According to quantum complimentarity, there is a quantitatively articulated formula of an epistemic limit, which is the uncertainty principle. I say an epistemic limit as opposed to the, because contrary to the hoopla hitherto over quantum indeterminancy, there are others. In fact, literally an infinitude of others. N. Taleb noted, to paraphrase, that we can't know squat with absolute certitude about the behavior of billiard balls either. Consider the so-called butterfly effect with respect to Chaos. Even time cannot be measured with absolute precision, since a Cesium clock, say, must also be measured relative to something else, and all stochastic perturbations due to Noise, which would affect the vibrations of the clock, are impossible to account for (this is the problem of "Wienerian time"). That is, the Laplacean, mechanistic, Steampunk idea of absolute certitude is nothing but a pipedream, an unevolved delusion.
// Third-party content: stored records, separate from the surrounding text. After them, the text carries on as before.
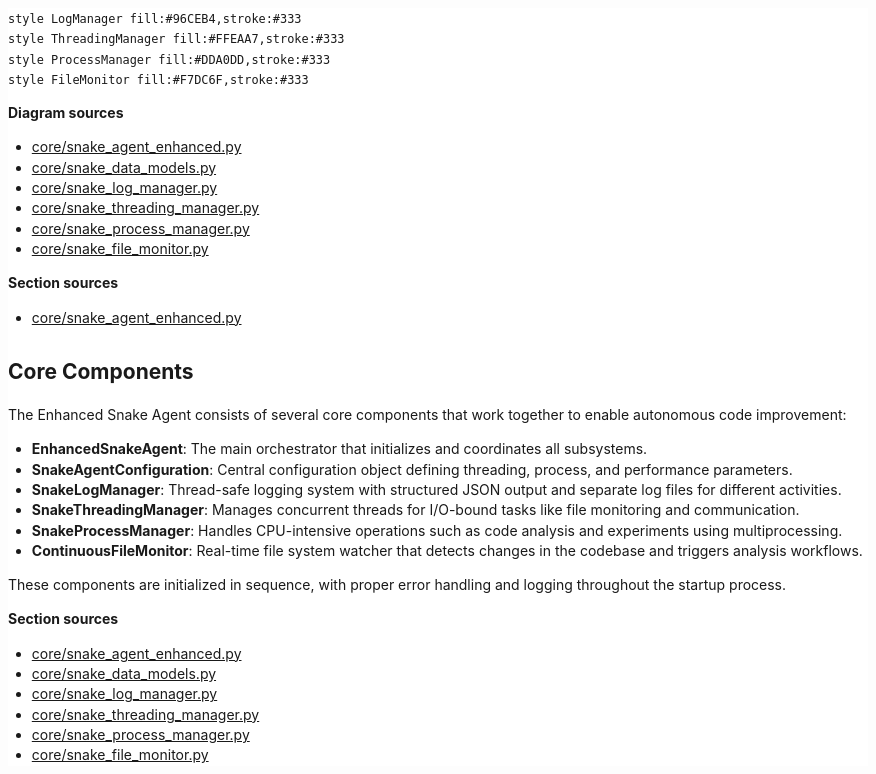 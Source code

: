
 ```mermaid
style LogManager fill:#96CEB4,stroke:#333
style ThreadingManager fill:#FFEAA7,stroke:#333
style ProcessManager fill:#DDA0DD,stroke:#333
style FileMonitor fill:#F7DC6F,stroke:#333
```

**Diagram sources**
- [core/snake_agent_enhanced.py](file://c:\Users\ASUS\Documents\GitHub\RAVANA\core\snake_agent_enhanced.py)
- [core/snake_data_models.py](file://c:\Users\ASUS\Documents\GitHub\RAVANA\core\snake_data_models.py#L375-L412)
- [core/snake_log_manager.py](file://c:\Users\ASUS\Documents\GitHub\RAVANA\core\snake_log_manager.py#L105-L371)
- [core/snake_threading_manager.py](file://c:\Users\ASUS\Documents\GitHub\RAVANA\core\snake_threading_manager.py#L0-L199)
- [core/snake_process_manager.py](file://c:\Users\ASUS\Documents\GitHub\RAVANA\core\snake_process_manager.py#L0-L199)
- [core/snake_file_monitor.py](file://c:\Users\ASUS\Documents\GitHub\RAVANA\core\snake_file_monitor.py#L0-L199)

**Section sources**
- [core/snake_agent_enhanced.py](file://c:\Users\ASUS\Documents\GitHub\RAVANA\core\snake_agent_enhanced.py)

## Core Components
The Enhanced Snake Agent consists of several core components that work together to enable autonomous code improvement:

- **EnhancedSnakeAgent**: The main orchestrator that initializes and coordinates all subsystems.
- **SnakeAgentConfiguration**: Central configuration object defining threading, process, and performance parameters.
- **SnakeLogManager**: Thread-safe logging system with structured JSON output and separate log files for different activities.
- **SnakeThreadingManager**: Manages concurrent threads for I/O-bound tasks like file monitoring and communication.
- **SnakeProcessManager**: Handles CPU-intensive operations such as code analysis and experiments using multiprocessing.
- **ContinuousFileMonitor**: Real-time file system watcher that detects changes in the codebase and triggers analysis workflows.

These components are initialized in sequence, with proper error handling and logging throughout the startup process.

**Section sources**
- [core/snake_agent_enhanced.py](file://c:\Users\ASUS\Documents\GitHub\RAVANA\core\snake_agent_enhanced.py)
- [core/snake_data_models.py](file://c:\Users\ASUS\Documents\GitHub\RAVANA\core\snake_data_models.py#L375-L412)
- [core/snake_log_manager.py](file://c:\Users\ASUS\Documents\GitHub\RAVANA\core\snake_log_manager.py#L105-L371)
- [core/snake_threading_manager.py](file://c:\Users\ASUS\Documents\GitHub\RAVANA\core\snake_threading_manager.py#L0-L199)
- [core/snake_process_manager.py](file://c:\Users\ASUS\Documents\GitHub\RAVANA\core\snake_process_manager.py#L0-L199)
- [core/snake_file_monitor.py](file://c:\Users\ASUS\Documents\GitHub\RAVANA\core\snake_file_monitor.py#L0-L199)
|Heisenberg's Uncertainty Principle|
The inherent flow of everything is nonlinear. It is nonlinear because there is nothing, absolutely nothing, whatsoever, which is independent of everything. There is nothing that is independent of something else, and so on the network goes ad infinitum. This is the principle of nonlocality as well. I think it was F. A. Wolf that gave the analogy a long time ago, that the universe is like one big gelatin cube; touch one part of it and it reverberates thoroughly throughout the whole. There is no transmission of information from A to B. Everything is instantaneous and simultaneous.
Consider perfect information versus entropy. The illusion of perfect information belongs to the classical paradigm. Where there is information, entropy goes hand-in-hand, in the genuinely C. Shannon information-theoretic sense of the word. The Noise of transmission of information has two dimensions to it. 1) Stochastic, entropic noise per se 2) the metaphorical. 'Noise' is metaphor for the source of all uncertainty. Resonance cuts through Noise; Nonlocality implies that it is unaffected by vicissitudes of Noise and all other stochastic, Chaotic perturbations. As such we see that mechanistic paradigms of epistemological realism have hitherto been poking about within the parameters of only a very minute aspect of reality-as-such. And don't give too much credence to the idea of so-called "theories of everything" approached from the angle and paradigm(s) of materialist science; it's just scientific hubris, that's all. At best, they'd be "theories of everything we pretty much think we know right now using the tools, apparatuses, and scientific paradigms that we currently have at our disposal, staying within the bounds of what is considered to be (politically) acceptable among our scientific colleagues who want to be recognized as good, perhaps great, scientists, who wouldn't want to be blackballed or ridiculed." To say otherwise would be pompous bullshit.